Ruth-Ann: For older women, mainly, I think it’s important that if her periods have changed significantly from what she is used to having, that that warrants investigation now many times, that may simply be because she’s approaching menopause, but it’s impossible to just say that just by say, looking at her, just talking to her. I think it it’s very important to get an endometrial sample in these women to rule out things like hyperplasia or endometrial cancer. And so that’s what I always offer those women. I just think you can’t assume anything.
What is the likelihood of recurrence of the condition?
Ruth-Ann: Recurrence is quite difficult to quantify because it really depends on the management option that’s been chosen, for example, within endometrial ablation, you know you’re looking at a success rate of approximately 80%, but that means that about 20% of people will need further management like a hysterectomy. So though it’s very successful and even if it’s successful for a little while, the patient may come back years later, having a recurrence and needing further investigation and management, so it’s hard for me to say specifically what the recurrence rate is but for all of these women, that’s why it’s important to kind of follow them up and make sure they’re happy with what their periods have become. And if they’re not, then you know, re-refer. Or look into it further and see how best we can we can help them.
When should a GP refer?
Ruth-Ann: That’s a little bit difficult. I think it’s really up to the GP because everyone is a bit is happy to manage things to different extent. Since I think GP should refer if they are concerned, but if they are happy to investigate and start some initial management, then you know I think that’s quite reasonable as well. I like to see, I’m happy to see patients if they’re just wanting their options and to do a full discussion with them. So really, I think when a GP chooses to refer a patient is up to them, as many GP’s are happy to manage women with heavy menstrual bleeding as long as the investigations are all normal. I think if a GP is concerned that they should refer.
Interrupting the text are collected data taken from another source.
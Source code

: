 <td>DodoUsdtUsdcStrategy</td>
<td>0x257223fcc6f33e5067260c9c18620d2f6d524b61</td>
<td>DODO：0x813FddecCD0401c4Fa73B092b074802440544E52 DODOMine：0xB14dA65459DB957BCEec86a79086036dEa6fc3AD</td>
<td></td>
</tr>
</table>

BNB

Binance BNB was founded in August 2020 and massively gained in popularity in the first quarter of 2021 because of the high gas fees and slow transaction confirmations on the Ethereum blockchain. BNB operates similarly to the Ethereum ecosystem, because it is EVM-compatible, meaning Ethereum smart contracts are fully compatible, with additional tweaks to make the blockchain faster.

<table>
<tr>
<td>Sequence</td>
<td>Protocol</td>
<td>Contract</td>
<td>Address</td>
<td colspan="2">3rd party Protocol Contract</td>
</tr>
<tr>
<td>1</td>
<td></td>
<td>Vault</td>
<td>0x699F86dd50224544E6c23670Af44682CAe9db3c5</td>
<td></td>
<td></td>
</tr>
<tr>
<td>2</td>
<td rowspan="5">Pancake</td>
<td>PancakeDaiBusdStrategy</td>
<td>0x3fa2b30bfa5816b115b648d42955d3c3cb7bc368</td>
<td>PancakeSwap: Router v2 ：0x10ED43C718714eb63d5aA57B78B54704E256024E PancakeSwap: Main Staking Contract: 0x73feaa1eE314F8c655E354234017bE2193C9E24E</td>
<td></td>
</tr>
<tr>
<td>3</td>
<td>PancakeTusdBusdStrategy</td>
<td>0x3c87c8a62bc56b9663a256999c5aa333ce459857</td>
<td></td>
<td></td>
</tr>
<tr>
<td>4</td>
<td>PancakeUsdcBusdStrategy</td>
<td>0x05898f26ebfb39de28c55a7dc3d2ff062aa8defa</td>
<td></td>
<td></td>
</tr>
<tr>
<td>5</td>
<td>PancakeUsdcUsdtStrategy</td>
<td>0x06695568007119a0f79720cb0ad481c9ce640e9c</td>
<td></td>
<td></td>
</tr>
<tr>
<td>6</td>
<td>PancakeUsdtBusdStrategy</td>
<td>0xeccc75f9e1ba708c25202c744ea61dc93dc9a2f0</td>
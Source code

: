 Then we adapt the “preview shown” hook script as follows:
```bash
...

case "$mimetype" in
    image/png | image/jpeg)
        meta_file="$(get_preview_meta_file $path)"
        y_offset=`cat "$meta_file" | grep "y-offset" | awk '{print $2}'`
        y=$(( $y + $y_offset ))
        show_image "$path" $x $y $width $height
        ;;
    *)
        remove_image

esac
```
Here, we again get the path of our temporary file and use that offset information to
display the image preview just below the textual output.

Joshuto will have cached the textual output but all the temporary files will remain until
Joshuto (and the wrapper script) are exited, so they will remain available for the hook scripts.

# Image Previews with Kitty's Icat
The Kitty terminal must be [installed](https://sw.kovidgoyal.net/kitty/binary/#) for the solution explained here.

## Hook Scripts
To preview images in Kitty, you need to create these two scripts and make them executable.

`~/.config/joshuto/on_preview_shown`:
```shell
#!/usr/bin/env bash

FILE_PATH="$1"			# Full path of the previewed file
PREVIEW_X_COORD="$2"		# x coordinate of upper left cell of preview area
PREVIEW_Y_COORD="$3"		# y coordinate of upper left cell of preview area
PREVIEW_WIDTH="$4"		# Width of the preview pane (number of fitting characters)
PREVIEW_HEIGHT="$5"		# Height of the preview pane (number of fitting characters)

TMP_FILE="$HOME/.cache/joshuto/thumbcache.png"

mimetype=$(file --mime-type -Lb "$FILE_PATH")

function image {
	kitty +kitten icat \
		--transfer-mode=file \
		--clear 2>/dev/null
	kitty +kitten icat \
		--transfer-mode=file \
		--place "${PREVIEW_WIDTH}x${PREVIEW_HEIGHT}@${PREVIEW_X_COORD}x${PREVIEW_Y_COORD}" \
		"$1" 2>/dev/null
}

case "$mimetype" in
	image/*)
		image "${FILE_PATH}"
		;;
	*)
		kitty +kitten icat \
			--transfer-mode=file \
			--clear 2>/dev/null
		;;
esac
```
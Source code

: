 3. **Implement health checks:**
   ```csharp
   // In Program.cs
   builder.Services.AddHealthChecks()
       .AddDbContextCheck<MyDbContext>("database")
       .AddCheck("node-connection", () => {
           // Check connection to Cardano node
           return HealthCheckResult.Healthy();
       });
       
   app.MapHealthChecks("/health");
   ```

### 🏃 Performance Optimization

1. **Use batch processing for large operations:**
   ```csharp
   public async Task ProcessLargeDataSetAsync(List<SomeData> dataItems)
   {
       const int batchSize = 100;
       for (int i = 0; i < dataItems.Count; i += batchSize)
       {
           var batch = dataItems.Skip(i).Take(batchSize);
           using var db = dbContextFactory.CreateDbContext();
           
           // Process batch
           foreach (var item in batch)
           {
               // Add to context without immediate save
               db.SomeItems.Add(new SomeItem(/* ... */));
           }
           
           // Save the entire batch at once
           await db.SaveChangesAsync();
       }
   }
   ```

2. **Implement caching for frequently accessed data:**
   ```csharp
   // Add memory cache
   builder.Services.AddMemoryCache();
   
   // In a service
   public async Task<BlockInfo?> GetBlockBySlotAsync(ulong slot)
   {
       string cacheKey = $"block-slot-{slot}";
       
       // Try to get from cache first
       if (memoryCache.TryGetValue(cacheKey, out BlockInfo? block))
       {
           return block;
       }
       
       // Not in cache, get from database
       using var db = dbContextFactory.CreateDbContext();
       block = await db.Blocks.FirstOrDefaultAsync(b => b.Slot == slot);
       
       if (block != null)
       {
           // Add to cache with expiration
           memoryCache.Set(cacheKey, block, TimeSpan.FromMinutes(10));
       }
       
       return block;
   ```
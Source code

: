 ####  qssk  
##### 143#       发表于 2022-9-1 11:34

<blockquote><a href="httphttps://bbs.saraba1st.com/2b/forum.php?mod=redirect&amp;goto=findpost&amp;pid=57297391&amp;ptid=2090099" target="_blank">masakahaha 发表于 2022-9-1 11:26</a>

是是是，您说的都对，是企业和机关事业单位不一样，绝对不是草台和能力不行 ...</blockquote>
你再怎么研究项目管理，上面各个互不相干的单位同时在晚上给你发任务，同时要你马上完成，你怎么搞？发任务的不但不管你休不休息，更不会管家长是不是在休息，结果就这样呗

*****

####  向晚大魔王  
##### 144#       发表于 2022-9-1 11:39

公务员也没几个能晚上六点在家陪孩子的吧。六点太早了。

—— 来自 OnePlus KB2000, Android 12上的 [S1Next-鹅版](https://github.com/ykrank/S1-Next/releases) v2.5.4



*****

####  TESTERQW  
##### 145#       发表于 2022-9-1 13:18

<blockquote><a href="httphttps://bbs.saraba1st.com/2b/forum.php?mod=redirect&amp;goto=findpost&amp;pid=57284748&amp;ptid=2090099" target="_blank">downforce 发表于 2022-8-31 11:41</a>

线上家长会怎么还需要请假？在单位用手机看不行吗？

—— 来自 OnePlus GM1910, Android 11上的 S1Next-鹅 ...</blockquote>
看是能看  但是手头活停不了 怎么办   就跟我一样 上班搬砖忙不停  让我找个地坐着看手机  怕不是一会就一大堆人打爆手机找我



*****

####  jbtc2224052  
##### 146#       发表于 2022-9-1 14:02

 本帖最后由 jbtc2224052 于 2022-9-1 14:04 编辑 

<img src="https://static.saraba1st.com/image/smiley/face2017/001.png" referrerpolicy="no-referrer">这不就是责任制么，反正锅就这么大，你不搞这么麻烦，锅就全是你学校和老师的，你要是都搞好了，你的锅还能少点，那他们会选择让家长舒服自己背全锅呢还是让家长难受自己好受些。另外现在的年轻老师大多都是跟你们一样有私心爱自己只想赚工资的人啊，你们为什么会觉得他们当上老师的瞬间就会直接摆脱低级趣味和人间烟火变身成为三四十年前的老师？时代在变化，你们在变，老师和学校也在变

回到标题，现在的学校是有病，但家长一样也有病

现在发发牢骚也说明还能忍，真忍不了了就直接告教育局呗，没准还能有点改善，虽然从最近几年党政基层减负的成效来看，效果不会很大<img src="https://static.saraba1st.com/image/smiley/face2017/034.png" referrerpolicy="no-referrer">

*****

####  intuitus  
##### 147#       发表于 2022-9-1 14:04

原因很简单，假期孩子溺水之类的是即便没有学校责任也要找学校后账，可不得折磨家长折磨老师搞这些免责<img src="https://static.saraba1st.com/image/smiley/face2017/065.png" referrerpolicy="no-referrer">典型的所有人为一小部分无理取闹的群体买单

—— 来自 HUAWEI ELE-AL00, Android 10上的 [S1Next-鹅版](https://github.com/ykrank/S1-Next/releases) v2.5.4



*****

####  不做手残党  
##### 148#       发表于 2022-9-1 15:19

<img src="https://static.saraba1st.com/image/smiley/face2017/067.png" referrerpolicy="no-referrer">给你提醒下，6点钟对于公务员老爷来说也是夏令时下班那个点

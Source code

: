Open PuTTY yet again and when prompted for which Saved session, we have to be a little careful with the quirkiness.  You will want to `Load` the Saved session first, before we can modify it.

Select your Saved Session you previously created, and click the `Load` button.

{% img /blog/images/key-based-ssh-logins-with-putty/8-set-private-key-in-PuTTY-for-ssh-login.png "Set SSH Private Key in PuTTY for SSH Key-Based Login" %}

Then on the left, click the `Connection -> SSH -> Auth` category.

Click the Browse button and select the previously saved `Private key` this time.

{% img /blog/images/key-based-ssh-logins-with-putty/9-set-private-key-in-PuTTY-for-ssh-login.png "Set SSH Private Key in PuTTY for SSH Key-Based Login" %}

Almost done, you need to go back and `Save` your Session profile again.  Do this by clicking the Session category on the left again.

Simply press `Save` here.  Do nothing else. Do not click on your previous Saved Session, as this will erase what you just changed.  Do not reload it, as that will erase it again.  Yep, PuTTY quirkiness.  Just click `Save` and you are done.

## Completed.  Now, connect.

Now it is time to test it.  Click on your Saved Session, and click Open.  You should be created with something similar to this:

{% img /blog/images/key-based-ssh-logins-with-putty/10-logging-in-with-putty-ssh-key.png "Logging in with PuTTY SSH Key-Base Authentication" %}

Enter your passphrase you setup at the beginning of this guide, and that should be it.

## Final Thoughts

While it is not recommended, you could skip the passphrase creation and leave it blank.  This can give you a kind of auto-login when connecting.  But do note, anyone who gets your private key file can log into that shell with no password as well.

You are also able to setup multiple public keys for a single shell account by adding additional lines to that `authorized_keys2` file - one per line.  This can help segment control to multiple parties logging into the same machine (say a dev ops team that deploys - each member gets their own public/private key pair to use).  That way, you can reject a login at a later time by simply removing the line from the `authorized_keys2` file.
As well as if there’s, you know, something suspicious on the investigation or if they’re managed to a certain point and feel like further options are needed then they should refer. Also for patient is wanting surgical options then clearly refer then.
What role does the GP play in the treatment of the condition?
Ruth-Ann: I think the most important role that GP plays is by identifying the patient in the 1st place with heavy menstrual bleeding. Often, as I mentioned, the patients don’t even think about their periods in that regard and may not even recognise that the amount of bleeding that they’re having would be considered to be heavy. And they may not even realise that there are ways for them to get help in terms of that area of their life. So I think it’s very important that GP can identify those women and offer that. Also the GP is important and follow up of these patients. As I mentioned, not all management options will be successful for every patient and therefore they may need to be re referred for further management options.
Thank you for your time here today in the PodMD studio. To sum up for us, could you please identify the three key take home messages from today’s podcast on heavy periods?
Ruth-Ann: The three take home messages that I would like to have gotten across is that identifying the patient with heavy menstrual bleeding is a key initial step. Two, that there are many management options and the patient can choose which one is right for her. And three is that I’m happy to see someone, even if they just want to speak about those options. That the GP is not required to start the initial management. If they do, that’s great. But if the patient just wants to discuss it, I’m usually quite happy to see a patient in that regard.
Thanks for your time and the insights you’ve provided.